Tax Break Becoming Less Attractive Option To The Super Rich

The number of people residing in Britain who apply for a tax deduction has declined to 116,000 in the tax year to April 2011 from 140,000 in 2007-2008, the period when the world started to recognise the first symptoms of the looming financial turmoil, a spokesman for the UK tax authority told Reuters earlier this week.

Tax breaks give people the chance to avoid some taxes on their income. Britain has been one of the destinations preferred by many of Europe´s wealthiest people due to the availability of a tax break which abolishes much of the taxes for non-domiciled individuals (non-doms), which is part of the government´s aim to encourage foreign investors to bring fresh money into the country´s economy.
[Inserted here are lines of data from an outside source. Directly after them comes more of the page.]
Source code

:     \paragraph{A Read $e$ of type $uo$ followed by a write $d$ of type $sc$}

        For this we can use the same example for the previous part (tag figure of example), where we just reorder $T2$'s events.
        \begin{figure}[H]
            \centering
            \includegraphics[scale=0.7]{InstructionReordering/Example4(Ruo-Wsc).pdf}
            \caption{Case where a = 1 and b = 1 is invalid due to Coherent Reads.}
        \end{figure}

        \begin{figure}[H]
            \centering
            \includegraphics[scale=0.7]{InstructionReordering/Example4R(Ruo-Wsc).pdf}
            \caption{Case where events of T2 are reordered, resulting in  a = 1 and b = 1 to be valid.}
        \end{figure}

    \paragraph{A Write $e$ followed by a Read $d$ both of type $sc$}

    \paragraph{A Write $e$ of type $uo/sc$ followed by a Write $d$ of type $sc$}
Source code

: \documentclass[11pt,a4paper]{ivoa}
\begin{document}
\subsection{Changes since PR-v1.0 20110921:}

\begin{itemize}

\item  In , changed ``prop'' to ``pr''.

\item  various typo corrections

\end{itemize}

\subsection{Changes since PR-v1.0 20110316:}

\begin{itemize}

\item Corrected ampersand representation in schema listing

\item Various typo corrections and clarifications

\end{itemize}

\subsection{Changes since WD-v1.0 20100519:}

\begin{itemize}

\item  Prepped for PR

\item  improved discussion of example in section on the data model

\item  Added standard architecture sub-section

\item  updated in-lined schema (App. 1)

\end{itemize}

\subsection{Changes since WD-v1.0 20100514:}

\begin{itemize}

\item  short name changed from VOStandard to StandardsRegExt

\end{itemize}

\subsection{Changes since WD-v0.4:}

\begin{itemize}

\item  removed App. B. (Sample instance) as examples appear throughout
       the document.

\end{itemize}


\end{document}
According to tax expert Jason Collins of law firm Pinsent Masons, the UK has lost some of its appeal to the super rich as a result of the government´s practice of charging for the right to avail of the tax break, introduced in 2008. The decline could also be attributed to the 50% upper income tax rate two years later.

The lower number of people occupied in the financial sector and the general state of the economy are also factors that have a direct impact on non-doms´ willingness to apply for a tax break, the tax authority spokesman noted.

Despite this downward trend, the number of non-domiciled individuals taking advantage of the break is still higher when looking at the numbers recorded in the 1997/98 tax year, when just 83,000 sought to exclude part of their income from taxation.